@floralbunting
Rest your eyes! Here's what LM wanted to say. Note the number of "I"s and "me"s. Such a sense of entitlement. Well done, Gill! I think LM really, really wanted this position and I'm not sure LM will handle this rejection at all well. Perhaps LM will embark on a campaign to usurp Gill. Here's LM's opus:
Sisters.
When I announced I was standing to be Chair of this forum - and Women's Officer of our CLP - I knew what was going to happen.
I knew that I would be confronted with a week of constant attacks, where I would be called the wrong gender, the wrong name, and face smears in the right-wing press.
I knew I would be dismissed, treated like an overly-ambitious upstart or someone who should 'get back in their box.'
I knew that despite being a woman, living every day of my life as a woman and being mocked and disparaged by some of the most vile misogynistic people for it, I would be accused by those who call themselves 'comrades', of undermining womanhood itself.
I don't say that because I want you to pity me, and I don't say it because I think I 'deserve' to be Women's Officer by virtue of who I am.
No. The reason I'm standing in front of your today, through all of that, is because this is what kind of party we want to be.
In my previous CLP, I fought against the closure of Sure Start centres and women's refuges. I knew it was by opposing cuts and Tory austerity that we could show who we are, and on who side we're on.
I'll do the same in Lewisham Deptford - standing up for the most oppressed and marginalised women in our communities.
By electing me, you'll be sending a message that those women are front and centre in what we do, and who we fight for.
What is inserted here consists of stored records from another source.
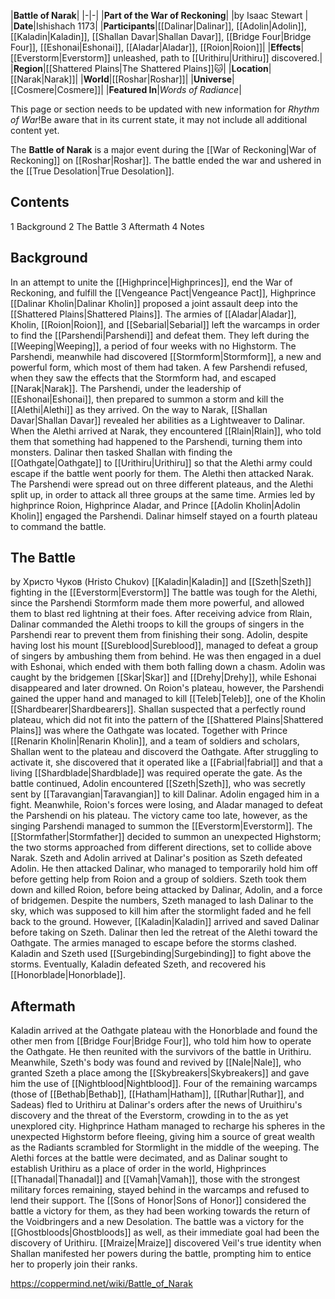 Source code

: |**Battle of Narak**|
|-|-|
|**Part of the War of Reckoning**|
|by  Isaac Stewart |
|**Date**|Ishishach 1173|
|**Participants**|[[Dalinar\|Dalinar]], [[Adolin\|Adolin]], [[Kaladin\|Kaladin]], [[Shallan Davar\|Shallan Davar]], [[Bridge Four\|Bridge Four]], [[Eshonai\|Eshonai]], [[Aladar\|Aladar]], [[Roion\|Roion]]|
|**Effects**|[[Everstorm\|Everstorm]] unleashed, path to [[Urithiru\|Urithiru]] discovered.|
|**Region**|[[Shattered Plains\|The Shattered Plains]]🐱︎|
|**Location**|[[Narak\|Narak]]|
|**World**|[[Roshar\|Roshar]]|
|**Universe**|[[Cosmere\|Cosmere]]|
|**Featured In**|*Words of Radiance*|

This page or section needs to be updated with new information for *Rhythm of War*!Be aware that in its current state, it may not include all additional content yet.

The **Battle of Narak** is a major event during the [[War of Reckoning\|War of Reckoning]] on [[Roshar\|Roshar]]. The battle ended the war and ushered in the [[True Desolation\|True Desolation]].

## Contents

1 Background
2 The Battle
3 Aftermath
4 Notes


## Background
In an attempt to unite the [[Highprince\|Highprinces]], end the War of Reckoning, and fulfill the [[Vengeance Pact\|Vengeance Pact]], Highprince [[Dalinar Kholin\|Dalinar Kholin]] proposed a joint assault deep into the [[Shattered Plains\|Shattered Plains]]. The armies of [[Aladar\|Aladar]], Kholin, [[Roion\|Roion]], and [[Sebarial\|Sebarial]] left the warcamps in order to find the [[Parshendi\|Parshendi]] and defeat them. They left during the [[Weeping\|Weeping]], a period of four weeks with no Highstorm.
The Parshendi, meanwhile had discovered [[Stormform\|Stormform]], a new and powerful form, which most of them had taken. A few Parshendi refused, when they saw the effects that the Stormform had, and escaped [[Narak\|Narak]]. The Parshendi, under the leadership of [[Eshonai\|Eshonai]], then prepared to summon a storm and kill the [[Alethi\|Alethi]] as they arrived.
On the way to Narak, [[Shallan Davar\|Shallan Davar]] revealed her abilities as a Lightweaver to Dalinar. When the Alethi arrived at Narak, they encountered [[Rlain\|Rlain]], who told them that something had happened to the Parshendi, turning them into monsters. Dalinar then tasked Shallan with finding the [[Oathgate\|Oathgate]] to [[Urithiru\|Urithiru]] so that the Alethi army could escape if the battle went poorly for them.
The Alethi then attacked Narak. The Parshendi were spread out on three different plateaus, and the Alethi split up, in order to attack all three groups at the same time. Armies led by highprince Roion, Highprince Aladar, and Prince [[Adolin Kholin\|Adolin Kholin]] engaged the Parshendi. Dalinar himself stayed on a fourth plateau to command the battle.

## The Battle
 by Христо Чуков (Hristo Chukov) [[Kaladin\|Kaladin]] and [[Szeth\|Szeth]] fighting in the [[Everstorm\|Everstorm]]
The battle was tough for the Alethi, since the Parshendi Stormform made them more powerful, and allowed them to blast red lightning at their foes. After receiving advice from Rlain, Dalinar commanded the Alethi troops to kill the groups of singers in the Parshendi rear to prevent them from finishing their song. Adolin, despite having lost his mount [[Sureblood\|Sureblood]], managed to defeat a group of singers by ambushing them from behind. He was then engaged in a duel with Eshonai, which ended with them both falling down a chasm. Adolin was caught by the bridgemen [[Skar\|Skar]] and [[Drehy\|Drehy]], while Eshonai disappeared and later drowned. On Roion's plateau, however, the Parshendi gained the upper hand and managed to kill [[Teleb\|Teleb]], one of the Kholin [[Shardbearer\|Shardbearers]].
Shallan suspected that a perfectly round plateau, which did not fit into the pattern of the [[Shattered Plains\|Shattered Plains]] was where the Oathgate was located. Together with Prince [[Renarin Kholin\|Renarin Kholin]], and a team of soldiers and scholars, Shallan went to the plateau and discoverd the Oathgate. After struggling to activate it, she discovered that it operated like a [[Fabrial\|fabrial]] and that a living [[Shardblade\|Shardblade]] was required operate the gate.
As the battle continued, Adolin encountered [[Szeth\|Szeth]], who was secretly sent by [[Taravangian\|Taravangian]] to kill Dalinar. Adolin engaged him in a fight. Meanwhile, Roion's forces were losing, and Aladar managed to defeat the Parshendi on his plateau. The victory came too late, however, as the singing Parshendi managed to summon the [[Everstorm\|Everstorm]]. The [[Stormfather\|Stormfather]] decided to summon an unexpected Highstorm; the two storms approached from different directions, set to collide above Narak.
Szeth and Adolin arrived at Dalinar's position as Szeth defeated Adolin. He then attacked Dalinar, who managed to temporarily hold him off before getting help from Roion and a group of soldiers. Szeth took them down and killed Roion, before being attacked by Dalinar, Adolin, and a force of bridgemen. Despite the numbers, Szeth managed to lash Dalinar to the sky, which was supposed to kill him after the stormlight faded and he fell back to the ground. However, [[Kaladin\|Kaladin]] arrived and saved Dalinar before taking on Szeth. Dalinar then led the retreat of the Alethi toward the Oathgate. The armies managed to escape before the storms clashed. Kaladin and Szeth used [[Surgebinding\|Surgebinding]] to fight above the storms. Eventually, Kaladin defeated Szeth, and recovered his [[Honorblade\|Honorblade]].

## Aftermath
Kaladin arrived at the Oathgate plateau with the Honorblade and found the other men from [[Bridge Four\|Bridge Four]], who told him how to operate the Oathgate. He then reunited with the survivors of the battle in Urithiru.
Meanwhile, Szeth's body was found and revived by [[Nale\|Nale]], who granted Szeth a place among the [[Skybreakers\|Skybreakers]] and gave him the use of [[Nightblood\|Nightblood]].
Four of the remaining warcamps (those of [[Bethab\|Bethab]], [[Hatham\|Hatham]], [[Ruthar\|Ruthar]], and Sadeas) fled to Urithiru at Dalinar's orders after the news of Uruithiru's discovery and the threat of the Everstorm, crowding in to the as yet unexplored city. Highprince Hatham managed to recharge his spheres in the unexpected Highstorm before fleeing, giving him a source of great wealth as the Radiants scrambled for Stormlight in the middle of the weeping.
The Alethi forces at the battle were decimated, and as Dalinar sought to establish Urithiru as a place of order in the world, Highprinces [[Thanadal\|Thanadal]] and [[Vamah\|Vamah]], those with the strongest military forces remaining, stayed behind in the warcamps and refused to lend their support.
The [[Sons of Honor\|Sons of Honor]] considered the battle a victory for them, as they had been working towards the return of the Voidbringers and a new Desolation.
The battle was a victory for the [[Ghostbloods\|Ghostbloods]] as well, as their immediate goal had been the discovery of Urithiru. [[Mraize\|Mraize]] discovered Veil's true identity when Shallan manifested her powers during the battle, prompting him to entice her to properly join their ranks.



https://coppermind.net/wiki/Battle_of_Narak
I want to see women-only, fully accessible campaigning and training sessions so that new, less experienced members feel comfortable and welcome in our movement, standing for positions at every level. It's only a breadth of ages, backgrounds and experiences that's going to grow our movement.
I'll support bringing in those different experiences, those looking to learn and listen to other women, politicised by their own experience, as the only way Lewisham Deptford can become truly representative and a force for change in our communities.
I also want to see an end to sexual violence.
Two women are murdered each week as a result of the misogynistic abuse happening in the homes of our neighbours and our colleagues.
It won't be defeated unless we first eradicate it from our own circles and that is why it is shameful that sexual assault and harassment still blight the Labour Party itself.
We need consent and bystander intervention workshops for all of our local branches, so that by tackling sexual violence at its source, amongst those who perpetrate it, women and survivors feel truly welcome in our movement.
There are many women who aren't only unable to participate in our meetings and campaign days but in every part of life, from school to work to the elderly and unemployed.
Period poverty is real, its dehumanising and it's something that shouldn't exist in 2018. I've already reached out to Red Box and PFP Deptford, who work to provide free sanitary products in schools.
Whether elected or not, I'd like to see the Women's Forum commit to supporting these local organisations as well as regular collections at our brand and CLP meetings.
It's just one other way that women are bearing the brunt of austerity. I've been enthused by the work of local trade unionists, many of whom share our politics but they can't make our meetings because they're in precarious, shift work.
Between shifts they've been working to unionise bar and hospitality workers, as well as cleaners and carers - many of these workers are not only women but women from black and ethnic minority backgrounds.
It's these women that we should be making every effort to welcome into our Party, working class women for who Labour should be their natural home.